• **About this exercise**: From the entries below, transcribe exactly the lines between the line holding "than investment." and the line holding "一方でアバターロボットでは人", inclusive; skip all other lines.

• **Data provided**:

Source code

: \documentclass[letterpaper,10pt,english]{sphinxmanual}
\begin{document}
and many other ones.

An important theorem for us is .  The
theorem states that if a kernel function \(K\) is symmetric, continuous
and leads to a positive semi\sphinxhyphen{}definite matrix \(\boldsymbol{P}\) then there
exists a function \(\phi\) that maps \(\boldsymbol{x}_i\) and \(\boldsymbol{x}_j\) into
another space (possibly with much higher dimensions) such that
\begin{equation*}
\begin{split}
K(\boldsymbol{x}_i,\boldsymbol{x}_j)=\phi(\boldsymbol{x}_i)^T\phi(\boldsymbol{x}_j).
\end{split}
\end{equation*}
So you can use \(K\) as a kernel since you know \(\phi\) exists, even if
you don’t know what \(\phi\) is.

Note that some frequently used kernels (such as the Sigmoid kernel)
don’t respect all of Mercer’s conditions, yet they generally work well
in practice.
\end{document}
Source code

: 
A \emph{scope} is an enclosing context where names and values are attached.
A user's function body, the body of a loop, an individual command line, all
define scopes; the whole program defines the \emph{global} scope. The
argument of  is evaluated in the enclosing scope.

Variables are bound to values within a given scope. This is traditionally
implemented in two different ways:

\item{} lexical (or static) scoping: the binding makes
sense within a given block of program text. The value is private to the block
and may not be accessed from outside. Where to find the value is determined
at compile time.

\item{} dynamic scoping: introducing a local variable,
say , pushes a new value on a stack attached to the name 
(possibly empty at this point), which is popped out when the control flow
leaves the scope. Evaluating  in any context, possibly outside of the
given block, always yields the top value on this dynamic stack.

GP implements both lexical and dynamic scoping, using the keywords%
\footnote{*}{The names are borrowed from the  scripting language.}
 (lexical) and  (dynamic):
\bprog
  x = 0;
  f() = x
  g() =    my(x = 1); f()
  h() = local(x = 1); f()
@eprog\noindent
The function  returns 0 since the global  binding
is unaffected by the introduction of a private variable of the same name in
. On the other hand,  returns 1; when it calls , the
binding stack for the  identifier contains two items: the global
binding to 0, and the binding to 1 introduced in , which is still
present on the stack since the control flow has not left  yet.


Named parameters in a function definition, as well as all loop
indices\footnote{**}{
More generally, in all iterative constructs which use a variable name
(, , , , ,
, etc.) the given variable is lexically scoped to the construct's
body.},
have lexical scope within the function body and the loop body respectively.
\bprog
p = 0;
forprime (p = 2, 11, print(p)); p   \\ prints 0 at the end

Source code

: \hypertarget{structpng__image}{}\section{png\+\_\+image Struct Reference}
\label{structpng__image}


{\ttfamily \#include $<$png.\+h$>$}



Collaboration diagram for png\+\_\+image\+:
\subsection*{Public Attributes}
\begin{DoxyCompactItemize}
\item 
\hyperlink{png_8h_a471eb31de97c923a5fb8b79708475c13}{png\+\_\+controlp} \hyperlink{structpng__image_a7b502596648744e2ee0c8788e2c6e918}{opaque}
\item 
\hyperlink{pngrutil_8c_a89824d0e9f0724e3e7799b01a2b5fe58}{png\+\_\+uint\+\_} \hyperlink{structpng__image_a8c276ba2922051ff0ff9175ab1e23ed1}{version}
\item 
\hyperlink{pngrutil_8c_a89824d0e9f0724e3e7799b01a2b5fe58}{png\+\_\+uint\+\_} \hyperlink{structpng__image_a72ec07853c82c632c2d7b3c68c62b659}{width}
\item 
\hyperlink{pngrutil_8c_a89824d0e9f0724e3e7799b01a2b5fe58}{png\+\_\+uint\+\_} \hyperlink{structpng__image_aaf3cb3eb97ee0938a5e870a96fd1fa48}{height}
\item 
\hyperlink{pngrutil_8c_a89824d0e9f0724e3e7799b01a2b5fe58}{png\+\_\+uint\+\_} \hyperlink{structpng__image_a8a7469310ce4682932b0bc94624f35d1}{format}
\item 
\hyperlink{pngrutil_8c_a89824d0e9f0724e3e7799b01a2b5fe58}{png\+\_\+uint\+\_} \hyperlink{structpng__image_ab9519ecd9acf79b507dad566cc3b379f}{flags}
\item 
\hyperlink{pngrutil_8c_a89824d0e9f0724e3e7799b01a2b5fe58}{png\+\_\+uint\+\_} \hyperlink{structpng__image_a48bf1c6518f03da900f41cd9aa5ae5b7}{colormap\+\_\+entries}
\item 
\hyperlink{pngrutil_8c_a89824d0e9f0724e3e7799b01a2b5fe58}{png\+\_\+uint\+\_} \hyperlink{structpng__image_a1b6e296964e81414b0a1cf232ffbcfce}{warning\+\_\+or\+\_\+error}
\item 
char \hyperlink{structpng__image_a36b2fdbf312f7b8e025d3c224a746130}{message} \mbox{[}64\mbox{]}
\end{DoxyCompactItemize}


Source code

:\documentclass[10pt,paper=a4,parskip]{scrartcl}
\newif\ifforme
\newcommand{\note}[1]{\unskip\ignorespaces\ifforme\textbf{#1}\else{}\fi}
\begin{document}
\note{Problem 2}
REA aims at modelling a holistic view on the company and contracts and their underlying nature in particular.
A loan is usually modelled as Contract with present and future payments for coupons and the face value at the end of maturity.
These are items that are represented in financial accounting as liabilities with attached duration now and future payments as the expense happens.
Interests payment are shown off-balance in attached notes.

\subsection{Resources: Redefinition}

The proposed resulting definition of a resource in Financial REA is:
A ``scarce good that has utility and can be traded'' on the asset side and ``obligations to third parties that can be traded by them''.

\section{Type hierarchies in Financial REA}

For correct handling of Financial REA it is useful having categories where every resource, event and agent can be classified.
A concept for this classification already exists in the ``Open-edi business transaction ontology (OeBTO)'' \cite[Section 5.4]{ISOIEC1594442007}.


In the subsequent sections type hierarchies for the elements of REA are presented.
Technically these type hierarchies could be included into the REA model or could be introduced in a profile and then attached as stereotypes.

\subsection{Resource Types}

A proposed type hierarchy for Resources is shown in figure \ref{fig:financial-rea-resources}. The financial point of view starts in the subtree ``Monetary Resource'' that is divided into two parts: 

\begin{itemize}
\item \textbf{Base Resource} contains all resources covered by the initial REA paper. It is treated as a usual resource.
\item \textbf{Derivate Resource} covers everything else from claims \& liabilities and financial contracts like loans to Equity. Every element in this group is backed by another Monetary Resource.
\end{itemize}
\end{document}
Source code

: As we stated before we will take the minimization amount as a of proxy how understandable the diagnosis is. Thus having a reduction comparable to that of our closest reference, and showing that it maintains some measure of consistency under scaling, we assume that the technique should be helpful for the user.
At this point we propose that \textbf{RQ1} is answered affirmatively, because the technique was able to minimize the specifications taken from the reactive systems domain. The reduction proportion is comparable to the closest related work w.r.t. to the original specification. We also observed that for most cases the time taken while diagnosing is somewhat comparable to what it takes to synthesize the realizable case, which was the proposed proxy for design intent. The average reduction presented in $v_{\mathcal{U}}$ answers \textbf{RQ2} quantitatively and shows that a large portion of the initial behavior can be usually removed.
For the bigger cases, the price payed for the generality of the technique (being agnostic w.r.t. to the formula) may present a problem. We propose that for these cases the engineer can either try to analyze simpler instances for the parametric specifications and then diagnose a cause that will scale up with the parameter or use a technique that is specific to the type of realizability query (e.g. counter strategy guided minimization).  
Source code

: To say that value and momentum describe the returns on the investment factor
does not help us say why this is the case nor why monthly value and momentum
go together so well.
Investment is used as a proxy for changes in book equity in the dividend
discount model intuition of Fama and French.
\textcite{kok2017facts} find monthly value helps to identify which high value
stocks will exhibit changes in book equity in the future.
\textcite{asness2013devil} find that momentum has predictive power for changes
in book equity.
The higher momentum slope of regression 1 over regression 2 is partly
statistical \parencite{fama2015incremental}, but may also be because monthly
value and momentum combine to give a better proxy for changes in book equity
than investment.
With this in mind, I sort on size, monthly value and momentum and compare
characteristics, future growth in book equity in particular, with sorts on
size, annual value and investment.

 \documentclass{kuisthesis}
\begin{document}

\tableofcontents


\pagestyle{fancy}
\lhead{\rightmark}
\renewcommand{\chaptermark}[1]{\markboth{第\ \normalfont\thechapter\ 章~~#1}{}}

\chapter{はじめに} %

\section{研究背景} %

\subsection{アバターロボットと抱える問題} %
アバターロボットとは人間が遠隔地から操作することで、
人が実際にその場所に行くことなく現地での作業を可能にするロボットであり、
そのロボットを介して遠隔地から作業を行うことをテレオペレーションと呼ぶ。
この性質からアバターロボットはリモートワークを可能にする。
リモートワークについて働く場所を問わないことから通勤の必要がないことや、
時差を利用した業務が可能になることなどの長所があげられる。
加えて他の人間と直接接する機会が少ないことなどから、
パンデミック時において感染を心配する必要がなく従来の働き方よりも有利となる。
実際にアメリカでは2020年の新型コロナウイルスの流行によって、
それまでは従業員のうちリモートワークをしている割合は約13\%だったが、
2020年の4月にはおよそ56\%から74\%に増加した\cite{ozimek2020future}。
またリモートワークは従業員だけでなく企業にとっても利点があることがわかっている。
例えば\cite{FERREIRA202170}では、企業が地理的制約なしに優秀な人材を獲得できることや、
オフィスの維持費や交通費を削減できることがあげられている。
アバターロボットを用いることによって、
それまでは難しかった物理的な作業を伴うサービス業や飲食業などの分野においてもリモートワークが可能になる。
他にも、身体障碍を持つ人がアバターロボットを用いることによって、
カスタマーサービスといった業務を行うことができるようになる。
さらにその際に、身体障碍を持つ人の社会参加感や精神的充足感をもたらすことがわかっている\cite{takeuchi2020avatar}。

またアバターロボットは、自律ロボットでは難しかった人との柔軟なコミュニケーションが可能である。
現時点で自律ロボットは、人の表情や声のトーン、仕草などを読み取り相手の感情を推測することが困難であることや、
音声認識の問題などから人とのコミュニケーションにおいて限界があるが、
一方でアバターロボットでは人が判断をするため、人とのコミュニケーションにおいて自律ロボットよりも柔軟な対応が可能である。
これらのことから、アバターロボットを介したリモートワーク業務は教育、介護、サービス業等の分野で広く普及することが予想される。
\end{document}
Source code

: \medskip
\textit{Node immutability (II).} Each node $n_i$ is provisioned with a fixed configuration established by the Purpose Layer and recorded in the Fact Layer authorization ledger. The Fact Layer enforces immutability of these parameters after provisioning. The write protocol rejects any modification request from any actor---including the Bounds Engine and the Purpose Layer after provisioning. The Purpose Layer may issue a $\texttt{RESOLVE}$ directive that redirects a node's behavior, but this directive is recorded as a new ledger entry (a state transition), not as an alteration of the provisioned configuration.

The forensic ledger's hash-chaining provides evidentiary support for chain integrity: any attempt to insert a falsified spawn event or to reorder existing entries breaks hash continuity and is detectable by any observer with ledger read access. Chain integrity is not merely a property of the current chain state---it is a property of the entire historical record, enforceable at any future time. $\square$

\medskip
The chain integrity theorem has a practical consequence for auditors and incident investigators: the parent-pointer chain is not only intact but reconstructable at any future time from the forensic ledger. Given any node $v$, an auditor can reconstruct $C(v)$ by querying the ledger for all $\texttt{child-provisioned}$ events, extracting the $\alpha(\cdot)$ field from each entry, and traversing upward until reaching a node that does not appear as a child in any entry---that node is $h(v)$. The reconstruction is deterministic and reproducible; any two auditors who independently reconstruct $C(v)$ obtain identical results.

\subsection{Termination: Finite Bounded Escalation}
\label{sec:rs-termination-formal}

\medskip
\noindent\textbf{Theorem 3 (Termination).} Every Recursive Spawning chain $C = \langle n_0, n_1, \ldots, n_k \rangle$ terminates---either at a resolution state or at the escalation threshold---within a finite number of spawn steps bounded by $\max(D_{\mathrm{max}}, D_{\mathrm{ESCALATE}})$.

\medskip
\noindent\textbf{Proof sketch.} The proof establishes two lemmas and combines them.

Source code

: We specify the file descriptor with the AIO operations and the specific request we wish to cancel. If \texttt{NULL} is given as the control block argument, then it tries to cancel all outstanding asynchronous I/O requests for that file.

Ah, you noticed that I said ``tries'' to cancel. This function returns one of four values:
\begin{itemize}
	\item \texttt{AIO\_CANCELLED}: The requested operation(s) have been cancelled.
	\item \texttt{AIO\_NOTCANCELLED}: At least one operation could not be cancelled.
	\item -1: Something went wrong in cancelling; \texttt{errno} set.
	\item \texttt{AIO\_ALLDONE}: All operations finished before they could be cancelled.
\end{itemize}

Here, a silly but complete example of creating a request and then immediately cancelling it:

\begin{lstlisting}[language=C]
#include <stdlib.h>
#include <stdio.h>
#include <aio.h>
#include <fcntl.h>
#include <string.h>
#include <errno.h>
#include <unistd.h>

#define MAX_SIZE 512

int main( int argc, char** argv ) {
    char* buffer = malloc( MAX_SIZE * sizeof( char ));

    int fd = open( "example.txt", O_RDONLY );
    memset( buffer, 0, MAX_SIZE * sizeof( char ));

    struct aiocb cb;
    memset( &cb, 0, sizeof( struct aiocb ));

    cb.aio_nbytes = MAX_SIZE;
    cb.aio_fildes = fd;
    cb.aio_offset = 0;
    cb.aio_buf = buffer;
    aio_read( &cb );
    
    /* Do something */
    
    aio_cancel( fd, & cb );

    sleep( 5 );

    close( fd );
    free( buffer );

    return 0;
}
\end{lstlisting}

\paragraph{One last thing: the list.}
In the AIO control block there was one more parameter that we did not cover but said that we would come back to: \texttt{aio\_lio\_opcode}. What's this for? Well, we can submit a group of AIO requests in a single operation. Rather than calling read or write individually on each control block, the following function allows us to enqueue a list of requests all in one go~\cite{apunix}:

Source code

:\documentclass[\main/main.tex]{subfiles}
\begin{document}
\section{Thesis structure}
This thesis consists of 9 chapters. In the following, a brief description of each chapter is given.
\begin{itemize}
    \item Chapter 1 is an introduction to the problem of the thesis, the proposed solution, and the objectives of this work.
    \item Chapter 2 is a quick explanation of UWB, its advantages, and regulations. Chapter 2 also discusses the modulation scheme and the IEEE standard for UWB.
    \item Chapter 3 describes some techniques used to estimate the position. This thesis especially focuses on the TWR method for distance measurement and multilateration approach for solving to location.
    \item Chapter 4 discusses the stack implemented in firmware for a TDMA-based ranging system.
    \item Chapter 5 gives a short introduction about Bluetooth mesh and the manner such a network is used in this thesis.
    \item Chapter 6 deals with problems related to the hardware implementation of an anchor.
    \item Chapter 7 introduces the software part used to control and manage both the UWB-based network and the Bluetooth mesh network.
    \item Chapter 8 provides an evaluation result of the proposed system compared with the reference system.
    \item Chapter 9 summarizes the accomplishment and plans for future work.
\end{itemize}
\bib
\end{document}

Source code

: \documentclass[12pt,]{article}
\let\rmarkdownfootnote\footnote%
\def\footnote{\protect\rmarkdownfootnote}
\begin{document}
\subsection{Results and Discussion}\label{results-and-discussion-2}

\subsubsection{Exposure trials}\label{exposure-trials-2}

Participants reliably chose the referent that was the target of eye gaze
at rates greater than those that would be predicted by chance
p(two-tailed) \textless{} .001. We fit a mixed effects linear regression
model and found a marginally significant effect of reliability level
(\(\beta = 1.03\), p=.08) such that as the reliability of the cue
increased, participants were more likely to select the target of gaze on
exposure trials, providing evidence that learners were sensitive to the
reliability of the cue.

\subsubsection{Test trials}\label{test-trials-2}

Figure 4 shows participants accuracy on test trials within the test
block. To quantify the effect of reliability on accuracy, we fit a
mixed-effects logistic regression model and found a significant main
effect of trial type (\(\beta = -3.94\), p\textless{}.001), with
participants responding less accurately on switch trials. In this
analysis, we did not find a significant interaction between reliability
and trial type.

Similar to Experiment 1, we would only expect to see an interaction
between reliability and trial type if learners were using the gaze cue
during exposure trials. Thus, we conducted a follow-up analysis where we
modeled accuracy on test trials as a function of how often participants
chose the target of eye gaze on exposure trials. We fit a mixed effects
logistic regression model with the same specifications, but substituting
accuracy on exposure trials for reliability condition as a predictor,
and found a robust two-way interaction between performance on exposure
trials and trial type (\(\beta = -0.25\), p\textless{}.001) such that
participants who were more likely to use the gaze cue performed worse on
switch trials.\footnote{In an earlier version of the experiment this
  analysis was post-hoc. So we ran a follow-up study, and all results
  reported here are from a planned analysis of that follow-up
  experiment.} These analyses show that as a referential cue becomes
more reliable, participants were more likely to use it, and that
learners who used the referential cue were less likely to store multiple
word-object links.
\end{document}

• **Your solution**:
than investment.
With this in mind, I sort on size, monthly value and momentum and compare
characteristics, future growth in book equity in particular, with sorts on
size, annual value and investment.

 \documentclass{kuisthesis}
\begin{document}

\tableofcontents


\pagestyle{fancy}
\lhead{\rightmark}
\renewcommand{\chaptermark}[1]{\markboth{第\ \normalfont\thechapter\ 章~~#1}{}}

\chapter{はじめに} %

\section{研究背景} %

\subsection{アバターロボットと抱える問題} %
アバターロボットとは人間が遠隔地から操作することで、
人が実際にその場所に行くことなく現地での作業を可能にするロボットであり、
そのロボットを介して遠隔地から作業を行うことをテレオペレーションと呼ぶ。
この性質からアバターロボットはリモートワークを可能にする。
リモートワークについて働く場所を問わないことから通勤の必要がないことや、
時差を利用した業務が可能になることなどの長所があげられる。
加えて他の人間と直接接する機会が少ないことなどから、
パンデミック時において感染を心配する必要がなく従来の働き方よりも有利となる。
実際にアメリカでは2020年の新型コロナウイルスの流行によって、
それまでは従業員のうちリモートワークをしている割合は約13\%だったが、
2020年の4月にはおよそ56\%から74\%に増加した\cite{ozimek2020future}。
またリモートワークは従業員だけでなく企業にとっても利点があることがわかっている。
例えば\cite{FERREIRA202170}では、企業が地理的制約なしに優秀な人材を獲得できることや、
オフィスの維持費や交通費を削減できることがあげられている。
アバターロボットを用いることによって、
それまでは難しかった物理的な作業を伴うサービス業や飲食業などの分野においてもリモートワークが可能になる。
他にも、身体障碍を持つ人がアバターロボットを用いることによって、
カスタマーサービスといった業務を行うことができるようになる。
さらにその際に、身体障碍を持つ人の社会参加感や精神的充足感をもたらすことがわかっている\cite{takeuchi2020avatar}。

またアバターロボットは、自律ロボットでは難しかった人との柔軟なコミュニケーションが可能である。
現時点で自律ロボットは、人の表情や声のトーン、仕草などを読み取り相手の感情を推測することが困難であることや、
音声認識の問題などから人とのコミュニケーションにおいて限界があるが、
一方でアバターロボットでは人が判断をするため、人とのコミュニケーションにおいて自律ロボットよりも柔軟な対応が可能である。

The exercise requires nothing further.